Bei einer Unterbringung außerhalb von Aufnahmeeinrichtungen im Sinne des § 44 des Asylverfahrensgesetzes sind beträgt der Bargeldbedarf für alleinstehende Leistungsberechtigte 212 Euro, zwei erwachsene Leistungsberechtigte, die als Partner einen gemeinsamen Haushalt führen, je 190 Euro, weitere erwachsene Leistungsberechtigte ohne eigenen Haushalt je 170 Euro, sonstige jugendliche Leistungsberechtigte vom Beginn des 15. und bis zur Vollendung des 18. Lebensjahres 194 Euro, leistungsberechtigte Kinder vom Beginn des siebten bis zur Vollendung des 14. Lebensjahres 154 Euro, leistungsberechtigte Kinder bis zur Vollendung des sechsten Lebensjahres 130 Euro.

Anstelle der Geldleistungen können, soweit es nach den Umständen erforderlich ist, zur Deckung des notwendigen Bedarfs Leistungen in Form von unbaren Abrechnungen, von Wertgutscheinen oder von Sachleistungen gewährt werden.
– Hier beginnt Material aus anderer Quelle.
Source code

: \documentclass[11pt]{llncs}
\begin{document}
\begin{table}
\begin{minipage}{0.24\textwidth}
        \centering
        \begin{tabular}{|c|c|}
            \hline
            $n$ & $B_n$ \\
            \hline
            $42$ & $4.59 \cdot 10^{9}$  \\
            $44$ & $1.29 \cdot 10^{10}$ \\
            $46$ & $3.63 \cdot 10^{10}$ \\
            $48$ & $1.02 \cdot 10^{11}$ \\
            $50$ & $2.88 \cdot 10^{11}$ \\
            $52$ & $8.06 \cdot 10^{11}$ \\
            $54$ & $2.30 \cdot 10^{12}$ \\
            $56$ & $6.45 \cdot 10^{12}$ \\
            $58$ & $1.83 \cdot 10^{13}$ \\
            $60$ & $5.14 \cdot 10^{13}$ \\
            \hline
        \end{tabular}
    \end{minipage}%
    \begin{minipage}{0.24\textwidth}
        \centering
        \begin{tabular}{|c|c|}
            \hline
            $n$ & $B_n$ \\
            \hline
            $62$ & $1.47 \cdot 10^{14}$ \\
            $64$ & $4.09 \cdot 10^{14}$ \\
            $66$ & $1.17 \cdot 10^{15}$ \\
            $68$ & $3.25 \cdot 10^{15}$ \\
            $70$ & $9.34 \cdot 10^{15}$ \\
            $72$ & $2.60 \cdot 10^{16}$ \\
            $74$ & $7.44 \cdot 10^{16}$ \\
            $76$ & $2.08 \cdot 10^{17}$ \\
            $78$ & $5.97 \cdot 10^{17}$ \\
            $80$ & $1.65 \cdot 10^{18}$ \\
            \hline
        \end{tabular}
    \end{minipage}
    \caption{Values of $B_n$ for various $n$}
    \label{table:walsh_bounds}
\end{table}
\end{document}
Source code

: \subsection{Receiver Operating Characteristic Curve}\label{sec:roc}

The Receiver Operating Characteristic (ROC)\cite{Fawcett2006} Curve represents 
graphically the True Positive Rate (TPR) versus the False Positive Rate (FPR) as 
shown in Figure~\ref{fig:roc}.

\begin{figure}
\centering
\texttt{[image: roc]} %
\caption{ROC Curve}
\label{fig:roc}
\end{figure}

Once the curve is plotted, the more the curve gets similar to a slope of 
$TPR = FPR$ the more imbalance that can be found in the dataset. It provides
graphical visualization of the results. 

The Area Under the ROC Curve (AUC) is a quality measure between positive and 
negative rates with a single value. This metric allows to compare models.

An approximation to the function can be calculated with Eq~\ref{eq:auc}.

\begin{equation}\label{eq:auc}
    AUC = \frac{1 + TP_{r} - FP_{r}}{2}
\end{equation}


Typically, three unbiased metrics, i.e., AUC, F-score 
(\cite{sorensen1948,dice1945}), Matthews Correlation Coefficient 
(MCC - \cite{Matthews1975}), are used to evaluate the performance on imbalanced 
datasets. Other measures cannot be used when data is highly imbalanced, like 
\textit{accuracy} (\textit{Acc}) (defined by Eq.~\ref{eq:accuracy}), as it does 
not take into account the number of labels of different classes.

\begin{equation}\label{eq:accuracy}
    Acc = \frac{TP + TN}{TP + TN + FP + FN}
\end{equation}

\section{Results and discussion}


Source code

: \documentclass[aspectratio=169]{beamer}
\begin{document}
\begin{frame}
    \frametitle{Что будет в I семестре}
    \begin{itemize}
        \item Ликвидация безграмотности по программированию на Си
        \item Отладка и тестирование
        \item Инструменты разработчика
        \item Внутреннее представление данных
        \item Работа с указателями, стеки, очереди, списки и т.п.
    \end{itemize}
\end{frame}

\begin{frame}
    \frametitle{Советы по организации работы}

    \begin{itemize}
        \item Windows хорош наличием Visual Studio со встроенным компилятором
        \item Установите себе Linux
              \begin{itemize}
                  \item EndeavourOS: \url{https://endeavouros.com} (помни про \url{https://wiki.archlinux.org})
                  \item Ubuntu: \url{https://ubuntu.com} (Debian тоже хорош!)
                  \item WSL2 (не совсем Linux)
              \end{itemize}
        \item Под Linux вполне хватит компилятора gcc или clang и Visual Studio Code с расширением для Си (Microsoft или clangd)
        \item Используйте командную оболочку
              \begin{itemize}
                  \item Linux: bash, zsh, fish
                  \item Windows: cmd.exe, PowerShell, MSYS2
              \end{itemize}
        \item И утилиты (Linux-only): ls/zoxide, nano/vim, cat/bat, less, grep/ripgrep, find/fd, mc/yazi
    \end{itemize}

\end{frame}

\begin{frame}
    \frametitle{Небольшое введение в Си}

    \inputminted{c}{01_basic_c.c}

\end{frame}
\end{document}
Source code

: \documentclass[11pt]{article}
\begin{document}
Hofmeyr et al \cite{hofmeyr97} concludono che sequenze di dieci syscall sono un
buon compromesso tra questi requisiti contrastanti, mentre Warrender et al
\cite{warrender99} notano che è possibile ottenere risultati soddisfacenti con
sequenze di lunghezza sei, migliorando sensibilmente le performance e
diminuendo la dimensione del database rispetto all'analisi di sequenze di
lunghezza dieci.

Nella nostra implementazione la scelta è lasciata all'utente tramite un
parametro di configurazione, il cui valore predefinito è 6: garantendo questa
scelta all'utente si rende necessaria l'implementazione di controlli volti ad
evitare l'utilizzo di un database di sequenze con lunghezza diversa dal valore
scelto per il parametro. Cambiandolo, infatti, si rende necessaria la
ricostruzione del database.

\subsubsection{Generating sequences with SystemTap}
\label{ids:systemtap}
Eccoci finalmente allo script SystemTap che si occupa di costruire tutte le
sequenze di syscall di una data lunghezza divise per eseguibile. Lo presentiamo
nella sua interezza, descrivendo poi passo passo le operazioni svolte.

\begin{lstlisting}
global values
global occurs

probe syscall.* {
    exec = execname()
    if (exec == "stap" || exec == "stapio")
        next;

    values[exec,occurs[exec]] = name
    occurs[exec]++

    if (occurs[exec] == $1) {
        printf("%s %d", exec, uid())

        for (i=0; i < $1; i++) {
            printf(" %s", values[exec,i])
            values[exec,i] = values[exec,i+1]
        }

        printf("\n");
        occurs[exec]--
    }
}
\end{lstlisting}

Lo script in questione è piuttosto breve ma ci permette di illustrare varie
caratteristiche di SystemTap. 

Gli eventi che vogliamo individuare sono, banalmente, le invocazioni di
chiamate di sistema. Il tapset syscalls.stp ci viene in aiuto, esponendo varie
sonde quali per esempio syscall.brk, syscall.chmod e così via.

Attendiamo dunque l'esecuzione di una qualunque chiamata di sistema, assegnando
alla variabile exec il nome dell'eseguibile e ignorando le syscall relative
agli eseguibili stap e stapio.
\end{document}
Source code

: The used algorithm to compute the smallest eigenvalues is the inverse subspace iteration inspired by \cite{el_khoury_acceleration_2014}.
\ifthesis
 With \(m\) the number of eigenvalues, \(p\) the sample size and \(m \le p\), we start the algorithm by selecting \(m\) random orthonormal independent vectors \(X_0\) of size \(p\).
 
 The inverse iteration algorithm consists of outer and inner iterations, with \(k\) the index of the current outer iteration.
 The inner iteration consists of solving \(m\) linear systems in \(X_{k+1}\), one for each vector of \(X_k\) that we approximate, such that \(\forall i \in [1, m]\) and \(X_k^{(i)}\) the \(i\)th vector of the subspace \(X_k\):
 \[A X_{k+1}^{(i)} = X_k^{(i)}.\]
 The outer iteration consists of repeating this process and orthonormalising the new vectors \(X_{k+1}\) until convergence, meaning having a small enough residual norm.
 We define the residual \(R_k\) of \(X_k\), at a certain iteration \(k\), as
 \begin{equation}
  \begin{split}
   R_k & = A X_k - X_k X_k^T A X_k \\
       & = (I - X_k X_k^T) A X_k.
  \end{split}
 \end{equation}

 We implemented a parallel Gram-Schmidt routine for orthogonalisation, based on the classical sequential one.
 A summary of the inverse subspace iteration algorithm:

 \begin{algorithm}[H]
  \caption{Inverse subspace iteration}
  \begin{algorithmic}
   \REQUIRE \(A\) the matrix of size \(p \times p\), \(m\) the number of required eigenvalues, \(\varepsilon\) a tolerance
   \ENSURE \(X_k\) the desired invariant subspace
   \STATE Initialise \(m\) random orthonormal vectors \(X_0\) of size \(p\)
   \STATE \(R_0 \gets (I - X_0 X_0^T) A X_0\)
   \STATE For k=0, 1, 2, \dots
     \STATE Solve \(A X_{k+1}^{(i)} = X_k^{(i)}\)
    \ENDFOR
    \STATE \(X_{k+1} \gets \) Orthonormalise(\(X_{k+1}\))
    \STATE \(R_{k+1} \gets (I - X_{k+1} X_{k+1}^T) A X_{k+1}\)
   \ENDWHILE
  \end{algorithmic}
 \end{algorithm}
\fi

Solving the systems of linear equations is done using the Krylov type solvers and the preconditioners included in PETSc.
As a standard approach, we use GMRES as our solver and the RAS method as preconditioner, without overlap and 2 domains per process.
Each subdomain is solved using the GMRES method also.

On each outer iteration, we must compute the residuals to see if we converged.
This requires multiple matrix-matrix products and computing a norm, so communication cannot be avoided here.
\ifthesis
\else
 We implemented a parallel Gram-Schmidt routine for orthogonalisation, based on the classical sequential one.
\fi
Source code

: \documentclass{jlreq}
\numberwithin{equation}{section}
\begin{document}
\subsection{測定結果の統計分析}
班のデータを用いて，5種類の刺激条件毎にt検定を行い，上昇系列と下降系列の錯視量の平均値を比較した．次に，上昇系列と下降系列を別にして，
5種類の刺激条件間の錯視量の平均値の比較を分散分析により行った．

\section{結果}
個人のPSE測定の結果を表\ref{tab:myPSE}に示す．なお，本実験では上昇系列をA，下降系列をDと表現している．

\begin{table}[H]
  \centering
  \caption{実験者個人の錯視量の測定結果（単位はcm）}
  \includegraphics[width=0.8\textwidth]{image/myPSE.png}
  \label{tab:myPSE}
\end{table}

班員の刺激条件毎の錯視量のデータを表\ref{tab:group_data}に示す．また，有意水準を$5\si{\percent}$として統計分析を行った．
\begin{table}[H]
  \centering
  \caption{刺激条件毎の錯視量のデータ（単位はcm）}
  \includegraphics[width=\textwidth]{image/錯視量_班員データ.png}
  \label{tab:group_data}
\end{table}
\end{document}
Aktuelle Fragen und Antworten liefert die Bundesregierung
https://www.bundesregierung.de/Webs/Breg/DE/Themen/Fluechtlings-Asylpolitik/4-FAQ/

sowie für NRW die Landesregierung in Düsseldorf
https://www.land.nrw/de/faq-frage-und-antwort/fluechtlingshilfe-10

Welche anderen Leistungen kann ich erwarten?
Anerkannte Flüchtlinge, Asylberechtigte oder subsidiär Schutzbedürftige haben zudem einen uneingeschränkten Arbeitsmarktzugang.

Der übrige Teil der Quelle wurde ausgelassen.